Isso levanta questões que não são apenas éticas, mas psicológicas no sentido mais básico: qual é o efeito de saber que seu humor está sendo monitorado? Há literatura consistente mostrando que a consciência de vigilância altera comportamento, o chamado efeito Hawthorne, descrito originalmente na psicologia industrial. Um trabalhador que sabe que suas interações digitais são analisadas para inferir seu estado emocional não vai se comportar da mesma forma que um trabalhador que se sente livre.

A assimetria de poder

O problema central não é tecnológico, é relacional.

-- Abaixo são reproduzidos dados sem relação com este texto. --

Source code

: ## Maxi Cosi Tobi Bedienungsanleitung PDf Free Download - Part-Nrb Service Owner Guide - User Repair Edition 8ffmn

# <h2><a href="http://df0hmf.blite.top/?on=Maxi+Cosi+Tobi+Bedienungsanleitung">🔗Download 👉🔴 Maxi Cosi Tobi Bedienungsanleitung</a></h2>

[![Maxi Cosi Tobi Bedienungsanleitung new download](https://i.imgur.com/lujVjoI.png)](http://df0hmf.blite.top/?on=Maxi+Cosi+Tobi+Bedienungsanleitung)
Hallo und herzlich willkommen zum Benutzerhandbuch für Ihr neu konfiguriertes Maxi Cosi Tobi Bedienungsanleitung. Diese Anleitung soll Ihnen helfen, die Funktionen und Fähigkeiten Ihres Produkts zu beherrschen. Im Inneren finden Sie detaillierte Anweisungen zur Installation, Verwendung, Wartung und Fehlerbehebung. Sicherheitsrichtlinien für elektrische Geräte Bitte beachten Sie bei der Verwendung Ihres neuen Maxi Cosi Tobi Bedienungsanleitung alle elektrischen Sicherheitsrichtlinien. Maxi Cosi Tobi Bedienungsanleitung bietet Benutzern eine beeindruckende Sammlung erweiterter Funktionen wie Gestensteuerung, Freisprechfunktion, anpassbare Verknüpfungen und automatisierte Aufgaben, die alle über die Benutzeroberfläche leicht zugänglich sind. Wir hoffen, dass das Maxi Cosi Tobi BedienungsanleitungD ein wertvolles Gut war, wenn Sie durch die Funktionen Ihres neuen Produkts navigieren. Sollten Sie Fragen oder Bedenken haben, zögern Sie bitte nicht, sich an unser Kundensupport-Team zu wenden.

Existe uma assimetria de poder fundamental entre empregador e empregado que torna qualquer "consentimento" dado no momento da admissão altamente questionável como consentimento genuíno. Aceitar que sua saúde mental seja monitorada como condição de emprego não é escolha livre, é adesão compulsória.

No contexto do Abril Verde, saúde e segurança no trabalho, essa questão merece atenção redobrada. A NR-1 brasileira, que regula gestão de riscos ocupacionais, passou a incluir explicitamente riscos psicossociais. Isso é avanço real. Mas a regulação do monitoramento digital de saúde mental como prática de RH ainda é território nebuloso.

O CFP tem orientações sobre como psicólogos organizacionais devem conduzir avaliações de saúde mental no trabalho, com ênfase em confidencialidade, consentimento e separação entre cuidado clínico e interesse corporativo. O que não está claro é como essas orientações se aplicam quando o "avaliador" não é o psicólogo, mas o algoritmo.

O que isso produz na prática clínica

Para quem atende trabalhadores de empresas que adotam essas ferramentas, algumas situações novas podem aparecer. O paciente que relata autocensura nas comunicações internas porque sabe que são analisadas. O funcionário que recebeu uma "oferta de apoio" do RH sem entender exatamente como a empresa soube que ele estava mal. A pessoa que sente que não pode ter um dia ruim no trabalho porque isso afetará sua "pontuação de bem-estar".

Essas são formas específicas de sofrimento que emergem da intersecção entre trabalho, tecnologia e vigilância. Não têm nome diagnóstico estabelecido, mas têm fenomenologia recognoscível: a sensação de que sua interioridade não é sua.

O que deveríamos exigir das empresas

Não é razoável esperar que empresas abandonem a tecnologia de bem-estar corporativo, há casos em que ela pode ser genuinamente útil, especialmente quando operada por profissionais de saúde com protocolos claros de confidencialidade. Mas é razoável exigir transparência sobre o que é coletado, quem acessa, como é usado e o que acontece com o dado quando o funcionário sai da empresa.

O trabalhador tem direito de saber, antes de qualquer coisa, que está sendo monitorado. Isso não é detalhe, é o mínimo ético para que qualquer intervenção de "cuidado" faça sentido.

Conteúdo editorial e informativo. Não é aconselhamento clínico nem substitui atendimento profissional.